In the listing below, look for "инфраструктуры" and copy every line that has it.
==================================================
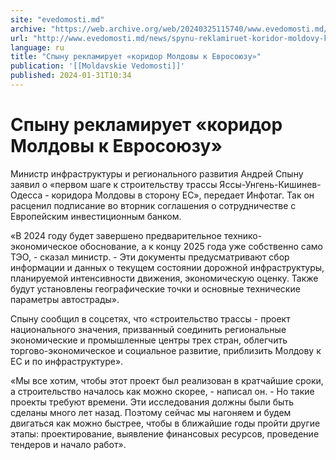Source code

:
 ```yaml
---
site: "evedomosti.md"
archive: "https://web.archive.org/web/20240325115740/www.evedomosti.md/news/spynu-reklamiruet-koridor-moldovy-k-evrosoyuzu"
url: "http://www.evedomosti.md/news/spynu-reklamiruet-koridor-moldovy-k-evrosoyuzu"
language: ru
title: "Спыну рекламирует «коридор Молдовы к Евросоюзу»"
publication: '[[Moldavskie Vedomosti]]'
published: 2024-01-31T10:34
---
```


# Спыну рекламирует «коридор Молдовы к Евросоюзу»

Министр инфраструктуры и регионального развития Андрей Спыну заявил о «первом шаге к строительству трассы Яссы-Унгень-Кишинев-Одесса - коридора Молдовы в сторону ЕС», передает Инфотаг. Так он расценил подписание во вторник соглашения о сотрудничестве с Европейским инвестиционным банком.

«В 2024 году будет завершено предварительное технико-экономическое обоснование, а к концу 2025 года уже собственно само ТЭО, - сказал министр. - Эти документы предусматривают сбор информации и данных о текущем состоянии дорожной инфраструктуры, планируемой интенсивности движения, экономическую оценку. Также будут установлены географические точки и основные технические параметры автострады».

Спыну сообщил в соцсетях, что «строительство трассы - проект национального значения, призванный соединить региональные экономические и промышленные центры трех стран, облегчить торгово-экономическое и социальное развитие, приблизить Молдову к ЕС и по инфраструктуре».

«Мы все хотим, чтобы этот проект был реализован в кратчайшие сроки, а строительство началось как можно скорее, - написал он. - Но такие проекты требуют времени. Эти исследования должны были быть сделаны много лет назад. Поэтому сейчас мы нагоняем и будем двигаться как можно быстрее, чтобы в ближайшие годы пройти другие этапы: проектирование, выявление финансовых ресурсов, проведение тендеров и начало работ».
==================================================
→ SOLUTION FOR THIS EXERCISE
Министр инфраструктуры и регионального развития Андрей Спыну заявил о «первом шаге к строительству трассы Яссы-Унгень-Кишинев-Одесса - коридора Молдовы в сторону ЕС», передает Инфотаг. Так он расценил подписание во вторник соглашения о сотрудничестве с Европейским инвестиционным банком.
«В 2024 году будет завершено предварительное технико-экономическое обоснование, а к концу 2025 года уже собственно само ТЭО, - сказал министр. - Эти документы предусматривают сбор информации и данных о текущем состоянии дорожной инфраструктуры, планируемой интенсивности движения, экономическую оценку. Также будут установлены географические точки и основные технические параметры автострады».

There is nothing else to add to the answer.